Résultats : We included a total of 188 patients with severe hyperkalemia in the final study group. Adverse events occurred within six hours in 28 patients (15%): symptomatic bradycardia (n=22), death (n=4), ventricular tachycardia (n=2) and CPR (n=2). All adverse events occurred prior to treatment with calcium and all but one occurred prior to K+-lowering intervention. All patients who had a short-term adverse event had a preceding ECG that demonstrated at least one hyperkalemic abnormality (100%, 95% confidence interval [CI] [85.7-100%]). An increased likelihood of short-term adverse event was found for hyperkalemic patients whose ECG demonstrated QRS prolongation (relative risk [RR] 4.74, 95% CI [2.01-11.15]), bradycardia (HR<50) (RR 12.29, 95%CI [6.69-22.57]), and/or junctional rhythm (RR 7.46, 95%CI 5.28-11.13). There was no statistically significant correlation between peaked T waves and short-term adverse events (RR 0.77, 95% CI [0.35-1.70]).

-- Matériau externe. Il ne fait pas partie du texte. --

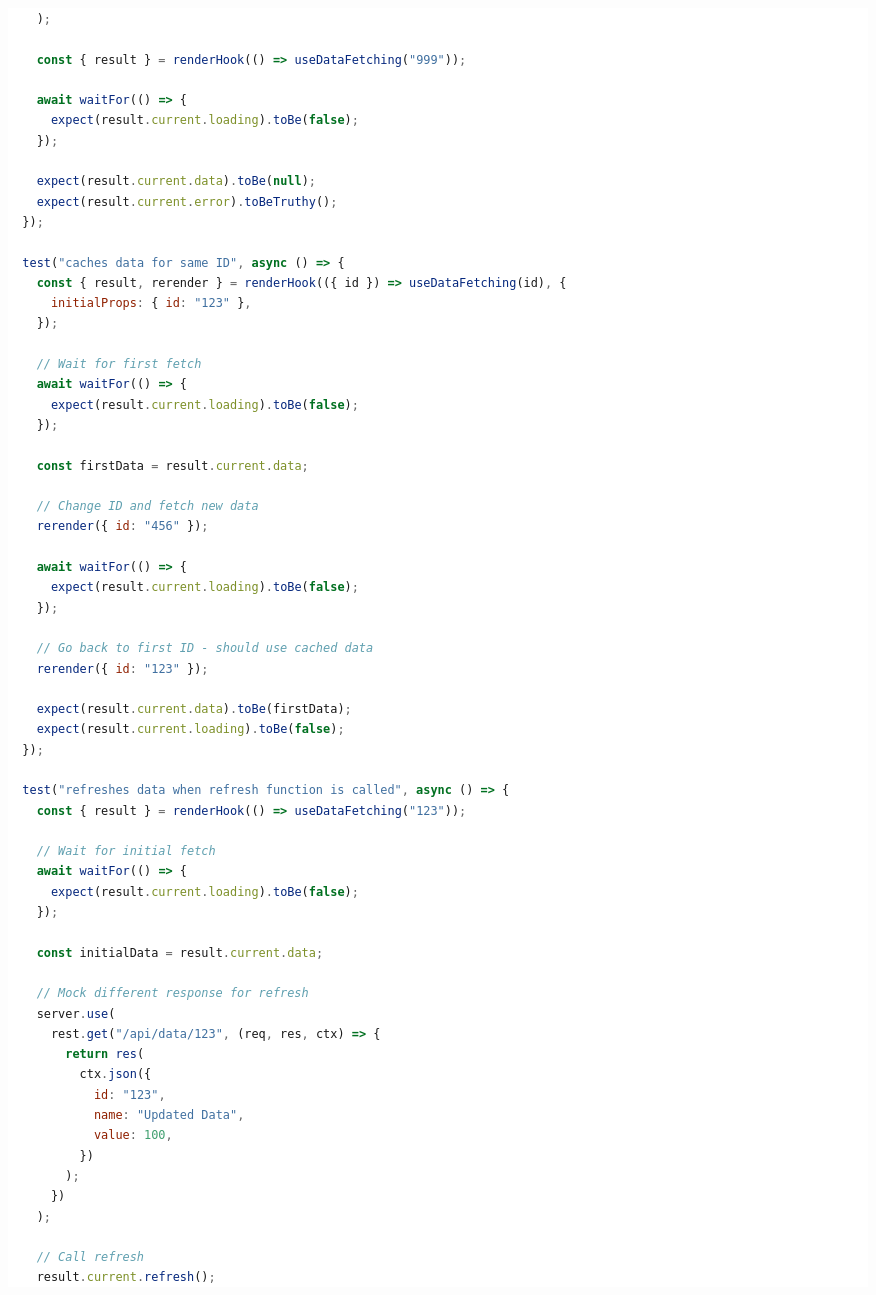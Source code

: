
 ```javascript
    );

    const { result } = renderHook(() => useDataFetching("999"));

    await waitFor(() => {
      expect(result.current.loading).toBe(false);
    });

    expect(result.current.data).toBe(null);
    expect(result.current.error).toBeTruthy();
  });

  test("caches data for same ID", async () => {
    const { result, rerender } = renderHook(({ id }) => useDataFetching(id), {
      initialProps: { id: "123" },
    });

    // Wait for first fetch
    await waitFor(() => {
      expect(result.current.loading).toBe(false);
    });

    const firstData = result.current.data;

    // Change ID and fetch new data
    rerender({ id: "456" });

    await waitFor(() => {
      expect(result.current.loading).toBe(false);
    });

    // Go back to first ID - should use cached data
    rerender({ id: "123" });

    expect(result.current.data).toBe(firstData);
    expect(result.current.loading).toBe(false);
  });

  test("refreshes data when refresh function is called", async () => {
    const { result } = renderHook(() => useDataFetching("123"));

    // Wait for initial fetch
    await waitFor(() => {
      expect(result.current.loading).toBe(false);
    });

    const initialData = result.current.data;

    // Mock different response for refresh
    server.use(
      rest.get("/api/data/123", (req, res, ctx) => {
        return res(
          ctx.json({
            id: "123",
            name: "Updated Data",
            value: 100,
          })
        );
      })
    );

    // Call refresh
    result.current.refresh();
```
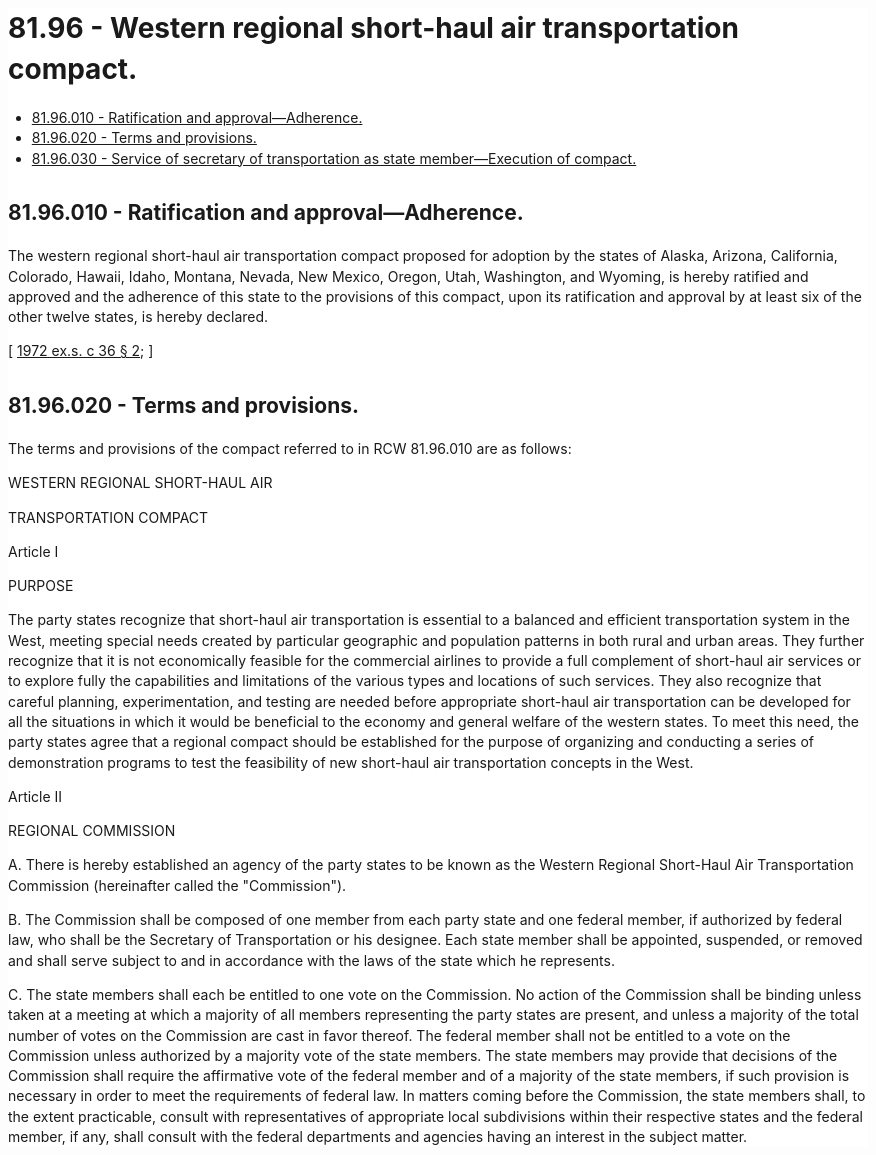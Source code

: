 # 81.96 - Western regional short-haul air transportation compact.
* [81.96.010 - Ratification and approval—Adherence.](#8196010---ratification-and-approvaladherence)
* [81.96.020 - Terms and provisions.](#8196020---terms-and-provisions)
* [81.96.030 - Service of secretary of transportation as state member—Execution of compact.](#8196030---service-of-secretary-of-transportation-as-state-memberexecution-of-compact)
## 81.96.010 - Ratification and approval—Adherence.
The western regional short-haul air transportation compact proposed for adoption by the states of Alaska, Arizona, California, Colorado, Hawaii, Idaho, Montana, Nevada, New Mexico, Oregon, Utah, Washington, and Wyoming, is hereby ratified and approved and the adherence of this state to the provisions of this compact, upon its ratification and approval by at least six of the other twelve states, is hereby declared.

\[ [1972 ex.s. c 36 § 2](http://leg.wa.gov/CodeReviser/documents/sessionlaw/1972ex1c36.pdf?cite=1972%20ex.s.%20c%2036%20§%202); \]

## 81.96.020 - Terms and provisions.
The terms and provisions of the compact referred to in RCW 81.96.010 are as follows:

WESTERN REGIONAL SHORT-HAUL AIR

TRANSPORTATION COMPACT

Article I

PURPOSE

The party states recognize that short-haul air transportation is essential to a balanced and efficient transportation system in the West, meeting special needs created by particular geographic and population patterns in both rural and urban areas. They further recognize that it is not economically feasible for the commercial airlines to provide a full complement of short-haul air services or to explore fully the capabilities and limitations of the various types and locations of such services. They also recognize that careful planning, experimentation, and testing are needed before appropriate short-haul air transportation can be developed for all the situations in which it would be beneficial to the economy and general welfare of the western states. To meet this need, the party states agree that a regional compact should be established for the purpose of organizing and conducting a series of demonstration programs to test the feasibility of new short-haul air transportation concepts in the West.

Article II

REGIONAL COMMISSION

A. There is hereby established an agency of the party states to be known as the Western Regional Short-Haul Air Transportation Commission (hereinafter called the "Commission").

B. The Commission shall be composed of one member from each party state and one federal member, if authorized by federal law, who shall be the Secretary of Transportation or his designee. Each state member shall be appointed, suspended, or removed and shall serve subject to and in accordance with the laws of the state which he represents.

C. The state members shall each be entitled to one vote on the Commission. No action of the Commission shall be binding unless taken at a meeting at which a majority of all members representing the party states are present, and unless a majority of the total number of votes on the Commission are cast in favor thereof. The federal member shall not be entitled to a vote on the Commission unless authorized by a majority vote of the state members. The state members may provide that decisions of the Commission shall require the affirmative vote of the federal member and of a majority of the state members, if such provision is necessary in order to meet the requirements of federal law. In matters coming before the Commission, the state members shall, to the extent practicable, consult with representatives of appropriate local subdivisions within their respective states and the federal member, if any, shall consult with the federal departments and agencies having an interest in the subject matter.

Conclusion : Our findings support the use of the ECG to risk stratify patients with severe hyperkalemia for short-term adverse events.

Conclusion (proposition de traduction) : Nos résultats appuient l'utilisation de l'ECG pour stratifier les patients présentant une hyperkaliémie grave pour les événements indésirables à court terme.

Commentaire : Il est intéressant de noter que tous les patients qui avaient une tachycardie ventriculaire ou une bradycardie extrême et qui ont bénéficié du gluconate de calcium, ont été améliorés et n’ont pas eu d’événements indésirables graves.